Information given section start

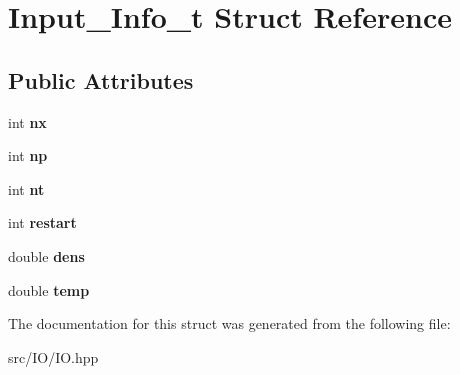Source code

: \hypertarget{struct_input___info__t}{}\section{Input\+\_\+\+Info\+\_\+t Struct Reference}
\label{struct_input___info__t}
\subsection*{Public Attributes}
\begin{DoxyCompactItemize}
\item 
\hypertarget{struct_input___info__t_a5feb8e378b6fbd9381ed57ef740442c9}{}\label{struct_input___info__t_a5feb8e378b6fbd9381ed57ef740442c9} 
int {\bfseries nx}
\item 
\hypertarget{struct_input___info__t_a8b68ac22dc16c9cd477d4453a79a36fa}{}\label{struct_input___info__t_a8b68ac22dc16c9cd477d4453a79a36fa} 
int {\bfseries np}
\item 
\hypertarget{struct_input___info__t_aaa9358b4befa5b3d1e49ad5e01e1479a}{}\label{struct_input___info__t_aaa9358b4befa5b3d1e49ad5e01e1479a} 
int {\bfseries nt}
\item 
\hypertarget{struct_input___info__t_a455e1f52527a77caf01262001159bc24}{}\label{struct_input___info__t_a455e1f52527a77caf01262001159bc24} 
int {\bfseries restart}
\item 
\hypertarget{struct_input___info__t_ab546d417babbd8d41c67a68d46100a91}{}\label{struct_input___info__t_ab546d417babbd8d41c67a68d46100a91} 
double {\bfseries dens}
\item 
\hypertarget{struct_input___info__t_ab3e5d89692bbc8eb2b14a22cad1e790a}{}\label{struct_input___info__t_ab3e5d89692bbc8eb2b14a22cad1e790a} 
double {\bfseries temp}
\end{DoxyCompactItemize}


The documentation for this struct was generated from the following file\+:\begin{DoxyCompactItemize}
\item 
src/\+I\+O/I\+O.\+hpp\end{DoxyCompactItemize}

Information given section end

** Task item **
Scan the material above for lines holding the string "DoxyCompactItemize" and copy those lines.

** Response to the task **
\begin{DoxyCompactItemize}
\end{DoxyCompactItemize}
The documentation for this struct was generated from the following file\+:\begin{DoxyCompactItemize}
src/\+I\+O/I\+O.\+hpp\end{DoxyCompactItemize}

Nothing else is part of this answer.